BRB optimization method with activation rate

After an in-depth analysis of the combination explosion problem, we found that when samples are incomplete or the actual system does not cover all patterns, a part of the rules will never be activated or only activated very few times in the whole training process, which is called inadequate-activated rules. However, in the traditional optimization process of BRBs, the parameters of all rules are involved in optimization, which is unreasonable. The initial parameters of the BRB are given by experts based on experience and domain knowledge. If the parameters of these nonactivated or inadequate-activated rules are optimized, then we give up expert knowledge without enough quantitative data to provide information for model learning. To solve the above problem, the activation rate for the BRB is first proposed, as follows.

$$ar_{k} = \frac{{an_{k} }}{{\sum\nolimits_{n = 1}^{L} {an_{n} } }}$$
(6)

where \(ar_{k}\) denotes the activation rate of the \(kth\) rule and \(an_{k}\) denotes the number of activation times of the \(kth\) rule.

To prune the nonactivated and inadequate-activated rules, a threshold \(h\) of the activation rate must be given. When the activation rate is greater than the threshold \(h\), the parameters of the corresponding rules can be optimized, and the remaining rules still keep the initial values given by experts.

Remark 1

Note that ank can be obtained only after all samples are input into the initial BRB, which cannot affect the efficiency of optimization because the initial BRB is without a training process and can quickly obtain output results.

Parallel optimization method of BRBs

The scale of the BRB can only be reduced to a certain extent through the activation rate, but when the data set is relatively complete, the scale reduction will be limited, which cannot solve the optimization problem of BRBs with a large number of parameters in essence.
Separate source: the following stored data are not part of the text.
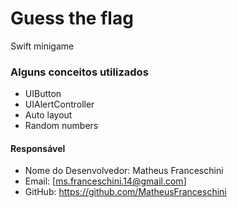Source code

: 
# Guess the flag
Swift minigame

### Alguns conceitos utilizados
- UIButton
- UIAlertController
- Auto layout
- Random numbers

#### Responsável
- Nome do Desenvolvedor: Matheus Franceschini
- Email: [ms.franceschini.14@gmail.com]
- GitHub: https://github.com/MatheusFranceschini
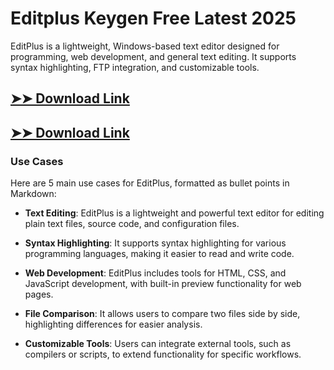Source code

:# Editplus Keygen Free Latest 2025

EditPlus is a lightweight, Windows-based text editor designed for programming, web development, and general text editing. It supports syntax highlighting, FTP integration, and customizable tools.

## [➤➤ Download Link](https://tinyurl.com/3bstr8xc)

## [➤➤ Download Link](https://tinyurl.com/3bstr8xc)

### **Use Cases**
Here are 5 main use cases for EditPlus, formatted as bullet points in Markdown:



- **Text Editing**: EditPlus is a lightweight and powerful text editor for editing plain text files, source code, and configuration files.  

- **Syntax Highlighting**: It supports syntax highlighting for various programming languages, making it easier to read and write code.  

- **Web Development**: EditPlus includes tools for HTML, CSS, and JavaScript development, with built-in preview functionality for web pages.  

- **File Comparison**: It allows users to compare two files side by side, highlighting differences for easier analysis.  

- **Customizable Tools**: Users can integrate external tools, such as compilers or scripts, to extend functionality for specific workflows.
With the development of computer technology, parallel optimization provides a good solution, which can greatly reduce the optimization time. Theoretically, if we have enough computing units, the optimization time will surely meet the requirements of the actual system. Thus, a parallel optimization method for BRBs is proposed in this section.

Inspired by the activation rate and pruning rules, the parallelization of BRB optimization can be achieved by partitioning the data set, which can be denoted as

$$S = \left[ {\begin{array}{*{20}l} {s_{1,1} ,} \hfill & {\quad s_{1,2} ,} \hfill & {\quad \cdots ,} \hfill & {\quad s_{1,M} } \hfill \\ {s_{2,1} ,} \hfill & {\quad s_{2,2} ,} \hfill & {\quad \cdots ,} \hfill & {\quad s_{{{2},M}} } \hfill \\ {} \hfill & {} \hfill & {\quad \cdots } \hfill & {} \hfill \\ {s_{sn,1} ,} \hfill & {\quad s_{sn,2} ,} \hfill & {\quad \cdots ,} \hfill & {\quad s_{sn,M} } \hfill \\ \end{array} } \right]$$
(7)

where \(S\) denotes the original data set, \(sn\) denotes the number of samples, and \(M\) denotes the number of attributes of each sample \(s_{i,1} ,s_{i,2} , \cdots ,s_{i,M}\).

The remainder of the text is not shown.